DATA UNDER STUDY:
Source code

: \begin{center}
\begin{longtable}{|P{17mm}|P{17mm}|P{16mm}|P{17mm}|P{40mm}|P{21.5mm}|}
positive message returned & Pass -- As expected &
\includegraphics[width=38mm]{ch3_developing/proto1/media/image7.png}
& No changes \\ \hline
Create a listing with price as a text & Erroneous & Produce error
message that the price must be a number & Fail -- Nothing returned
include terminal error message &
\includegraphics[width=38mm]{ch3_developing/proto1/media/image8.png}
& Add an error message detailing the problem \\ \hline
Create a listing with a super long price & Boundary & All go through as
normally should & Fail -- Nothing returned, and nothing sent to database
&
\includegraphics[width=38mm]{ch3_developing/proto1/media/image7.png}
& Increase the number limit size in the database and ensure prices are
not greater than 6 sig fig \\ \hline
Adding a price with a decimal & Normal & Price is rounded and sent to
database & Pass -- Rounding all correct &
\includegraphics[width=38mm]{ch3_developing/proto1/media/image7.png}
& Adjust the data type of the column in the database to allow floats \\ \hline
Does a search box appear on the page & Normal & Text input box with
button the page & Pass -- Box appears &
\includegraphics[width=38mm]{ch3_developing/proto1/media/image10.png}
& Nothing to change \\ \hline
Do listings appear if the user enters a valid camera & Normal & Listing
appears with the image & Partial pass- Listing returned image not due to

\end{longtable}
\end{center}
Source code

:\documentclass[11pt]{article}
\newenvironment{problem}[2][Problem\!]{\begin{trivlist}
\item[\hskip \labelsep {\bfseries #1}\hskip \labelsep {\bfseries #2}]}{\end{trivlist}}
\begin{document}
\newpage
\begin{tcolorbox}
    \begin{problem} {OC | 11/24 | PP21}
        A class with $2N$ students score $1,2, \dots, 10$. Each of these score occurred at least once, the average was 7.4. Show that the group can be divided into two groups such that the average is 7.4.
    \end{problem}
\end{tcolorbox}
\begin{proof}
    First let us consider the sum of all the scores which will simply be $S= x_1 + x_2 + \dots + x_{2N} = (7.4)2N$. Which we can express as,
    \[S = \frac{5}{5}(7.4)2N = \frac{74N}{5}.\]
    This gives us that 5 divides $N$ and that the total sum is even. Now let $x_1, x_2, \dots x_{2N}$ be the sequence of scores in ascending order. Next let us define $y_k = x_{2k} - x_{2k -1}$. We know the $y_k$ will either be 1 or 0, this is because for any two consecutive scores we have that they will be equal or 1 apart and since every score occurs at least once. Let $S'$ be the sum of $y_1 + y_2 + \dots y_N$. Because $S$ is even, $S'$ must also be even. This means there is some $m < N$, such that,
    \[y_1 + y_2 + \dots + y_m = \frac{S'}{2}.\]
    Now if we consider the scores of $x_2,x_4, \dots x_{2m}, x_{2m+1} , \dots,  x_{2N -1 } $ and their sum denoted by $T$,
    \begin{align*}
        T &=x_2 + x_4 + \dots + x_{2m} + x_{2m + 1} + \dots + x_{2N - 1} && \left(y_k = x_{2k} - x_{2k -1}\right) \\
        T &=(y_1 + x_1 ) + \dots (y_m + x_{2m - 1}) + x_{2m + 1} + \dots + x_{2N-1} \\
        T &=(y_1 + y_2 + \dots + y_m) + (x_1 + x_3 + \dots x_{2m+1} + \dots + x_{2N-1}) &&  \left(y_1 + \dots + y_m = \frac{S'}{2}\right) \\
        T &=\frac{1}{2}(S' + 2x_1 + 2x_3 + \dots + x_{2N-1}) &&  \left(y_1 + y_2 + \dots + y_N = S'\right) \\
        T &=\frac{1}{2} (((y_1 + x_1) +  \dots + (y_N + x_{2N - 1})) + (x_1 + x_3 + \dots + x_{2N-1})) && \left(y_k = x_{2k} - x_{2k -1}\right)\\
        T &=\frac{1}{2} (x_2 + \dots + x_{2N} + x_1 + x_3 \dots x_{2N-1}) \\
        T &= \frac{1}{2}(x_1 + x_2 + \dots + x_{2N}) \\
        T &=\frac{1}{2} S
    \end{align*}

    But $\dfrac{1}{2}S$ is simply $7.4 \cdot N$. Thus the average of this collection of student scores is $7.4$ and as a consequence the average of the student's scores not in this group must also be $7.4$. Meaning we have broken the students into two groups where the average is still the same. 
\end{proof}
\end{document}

---

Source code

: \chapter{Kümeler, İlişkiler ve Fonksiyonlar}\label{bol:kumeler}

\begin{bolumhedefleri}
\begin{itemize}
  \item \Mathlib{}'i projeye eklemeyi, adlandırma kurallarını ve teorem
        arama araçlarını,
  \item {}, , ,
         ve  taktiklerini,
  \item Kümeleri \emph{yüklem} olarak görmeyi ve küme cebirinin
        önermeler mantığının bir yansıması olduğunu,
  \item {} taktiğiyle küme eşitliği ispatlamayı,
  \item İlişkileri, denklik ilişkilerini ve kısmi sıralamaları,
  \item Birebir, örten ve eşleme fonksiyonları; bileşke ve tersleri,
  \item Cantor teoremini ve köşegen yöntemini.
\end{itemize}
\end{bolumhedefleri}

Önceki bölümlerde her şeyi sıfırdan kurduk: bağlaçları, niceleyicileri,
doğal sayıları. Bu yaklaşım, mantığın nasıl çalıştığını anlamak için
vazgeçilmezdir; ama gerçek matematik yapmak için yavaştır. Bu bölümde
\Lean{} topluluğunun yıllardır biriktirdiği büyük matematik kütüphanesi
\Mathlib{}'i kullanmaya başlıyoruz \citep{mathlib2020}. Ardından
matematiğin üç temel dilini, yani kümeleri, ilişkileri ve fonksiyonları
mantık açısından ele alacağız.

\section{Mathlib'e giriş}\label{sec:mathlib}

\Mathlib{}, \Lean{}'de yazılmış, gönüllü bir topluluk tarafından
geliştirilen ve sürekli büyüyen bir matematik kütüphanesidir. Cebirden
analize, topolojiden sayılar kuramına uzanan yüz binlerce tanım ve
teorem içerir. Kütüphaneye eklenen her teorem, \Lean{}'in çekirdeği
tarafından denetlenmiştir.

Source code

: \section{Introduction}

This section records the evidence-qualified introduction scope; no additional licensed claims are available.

EXERCISE DETAILS: What is needed is an exact copy of the lines above, from the one containing "A class with" through the one containing "T &=(y_1 + y_2", with nothing added.

EXERCISE RESPONSE:
        A class with $2N$ students score $1,2, \dots, 10$. Each of these score occurred at least once, the average was 7.4. Show that the group can be divided into two groups such that the average is 7.4.
    \end{problem}
\end{tcolorbox}
\begin{proof}
    First let us consider the sum of all the scores which will simply be $S= x_1 + x_2 + \dots + x_{2N} = (7.4)2N$. Which we can express as,
    \[S = \frac{5}{5}(7.4)2N = \frac{74N}{5}.\]
    This gives us that 5 divides $N$ and that the total sum is even. Now let $x_1, x_2, \dots x_{2N}$ be the sequence of scores in ascending order. Next let us define $y_k = x_{2k} - x_{2k -1}$. We know the $y_k$ will either be 1 or 0, this is because for any two consecutive scores we have that they will be equal or 1 apart and since every score occurs at least once. Let $S'$ be the sum of $y_1 + y_2 + \dots y_N$. Because $S$ is even, $S'$ must also be even. This means there is some $m < N$, such that,
    \[y_1 + y_2 + \dots + y_m = \frac{S'}{2}.\]
    Now if we consider the scores of $x_2,x_4, \dots x_{2m}, x_{2m+1} , \dots,  x_{2N -1 } $ and their sum denoted by $T$,
    \begin{align*}
        T &=x_2 + x_4 + \dots + x_{2m} + x_{2m + 1} + \dots + x_{2N - 1} && \left(y_k = x_{2k} - x_{2k -1}\right) \\
        T &=(y_1 + x_1 ) + \dots (y_m + x_{2m - 1}) + x_{2m + 1} + \dots + x_{2N-1} \\
        T &=(y_1 + y_2 + \dots + y_m) + (x_1 + x_3 + \dots x_{2m+1} + \dots + x_{2N-1}) &&  \left(y_1 + \dots + y_m = \frac{S'}{2}\right) \\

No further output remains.